What to produce:
Go line by line through the data below and count those that hold "OpLocalAddr". Return only the number.

[Stored data]
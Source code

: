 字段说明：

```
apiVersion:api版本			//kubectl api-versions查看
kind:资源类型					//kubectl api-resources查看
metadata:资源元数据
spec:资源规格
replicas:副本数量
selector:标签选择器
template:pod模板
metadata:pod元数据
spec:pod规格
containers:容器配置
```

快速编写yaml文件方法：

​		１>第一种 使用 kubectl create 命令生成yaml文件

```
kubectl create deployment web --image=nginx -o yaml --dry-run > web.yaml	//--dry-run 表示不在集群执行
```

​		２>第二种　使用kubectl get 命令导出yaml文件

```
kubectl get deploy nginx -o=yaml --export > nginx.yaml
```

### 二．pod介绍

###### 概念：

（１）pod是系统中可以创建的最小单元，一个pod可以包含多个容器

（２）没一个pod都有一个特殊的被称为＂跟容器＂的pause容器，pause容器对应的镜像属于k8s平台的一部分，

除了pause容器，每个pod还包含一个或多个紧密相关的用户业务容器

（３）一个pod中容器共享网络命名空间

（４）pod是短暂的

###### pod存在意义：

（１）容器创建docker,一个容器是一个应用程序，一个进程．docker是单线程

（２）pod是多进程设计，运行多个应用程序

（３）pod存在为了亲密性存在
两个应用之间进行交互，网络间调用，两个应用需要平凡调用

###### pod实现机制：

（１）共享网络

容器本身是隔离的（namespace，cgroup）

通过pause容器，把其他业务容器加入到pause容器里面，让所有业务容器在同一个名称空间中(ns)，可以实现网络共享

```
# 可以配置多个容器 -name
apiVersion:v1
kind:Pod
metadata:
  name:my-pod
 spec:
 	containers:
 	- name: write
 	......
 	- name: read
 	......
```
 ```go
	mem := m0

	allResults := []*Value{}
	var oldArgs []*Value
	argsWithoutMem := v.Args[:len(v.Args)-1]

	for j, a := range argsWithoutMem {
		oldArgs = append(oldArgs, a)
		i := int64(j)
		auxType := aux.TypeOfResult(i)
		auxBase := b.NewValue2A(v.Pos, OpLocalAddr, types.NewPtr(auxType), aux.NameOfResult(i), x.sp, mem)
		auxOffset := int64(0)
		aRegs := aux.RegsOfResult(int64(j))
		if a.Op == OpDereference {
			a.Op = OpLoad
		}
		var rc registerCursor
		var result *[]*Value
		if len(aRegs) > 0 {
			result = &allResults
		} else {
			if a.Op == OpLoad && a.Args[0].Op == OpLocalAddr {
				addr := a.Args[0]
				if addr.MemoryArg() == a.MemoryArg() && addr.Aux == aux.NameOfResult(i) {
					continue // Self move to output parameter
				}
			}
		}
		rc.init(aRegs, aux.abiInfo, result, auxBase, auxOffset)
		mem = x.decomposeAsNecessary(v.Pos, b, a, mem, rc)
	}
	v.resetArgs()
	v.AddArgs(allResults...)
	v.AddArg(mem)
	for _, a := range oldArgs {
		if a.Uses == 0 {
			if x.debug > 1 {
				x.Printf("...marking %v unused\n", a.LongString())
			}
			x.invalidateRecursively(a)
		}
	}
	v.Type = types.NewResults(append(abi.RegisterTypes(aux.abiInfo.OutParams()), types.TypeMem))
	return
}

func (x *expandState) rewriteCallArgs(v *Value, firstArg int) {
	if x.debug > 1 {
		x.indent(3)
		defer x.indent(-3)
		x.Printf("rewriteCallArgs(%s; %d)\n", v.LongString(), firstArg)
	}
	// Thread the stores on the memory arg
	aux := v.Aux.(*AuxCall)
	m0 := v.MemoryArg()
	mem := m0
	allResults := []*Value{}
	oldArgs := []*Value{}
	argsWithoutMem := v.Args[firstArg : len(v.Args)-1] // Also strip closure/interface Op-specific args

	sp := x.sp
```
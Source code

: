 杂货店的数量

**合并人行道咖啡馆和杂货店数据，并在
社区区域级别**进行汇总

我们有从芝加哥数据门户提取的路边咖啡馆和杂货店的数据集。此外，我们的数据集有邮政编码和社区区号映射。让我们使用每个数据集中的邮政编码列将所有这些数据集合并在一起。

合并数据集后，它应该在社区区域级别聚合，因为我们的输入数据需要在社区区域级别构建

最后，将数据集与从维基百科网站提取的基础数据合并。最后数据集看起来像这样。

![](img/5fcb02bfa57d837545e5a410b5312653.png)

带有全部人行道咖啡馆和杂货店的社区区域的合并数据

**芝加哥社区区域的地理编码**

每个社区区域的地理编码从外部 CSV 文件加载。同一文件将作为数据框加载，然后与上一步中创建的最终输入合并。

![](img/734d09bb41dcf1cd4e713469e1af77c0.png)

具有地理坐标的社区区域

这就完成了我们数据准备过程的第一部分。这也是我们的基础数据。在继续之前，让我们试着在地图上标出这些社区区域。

Response area:
2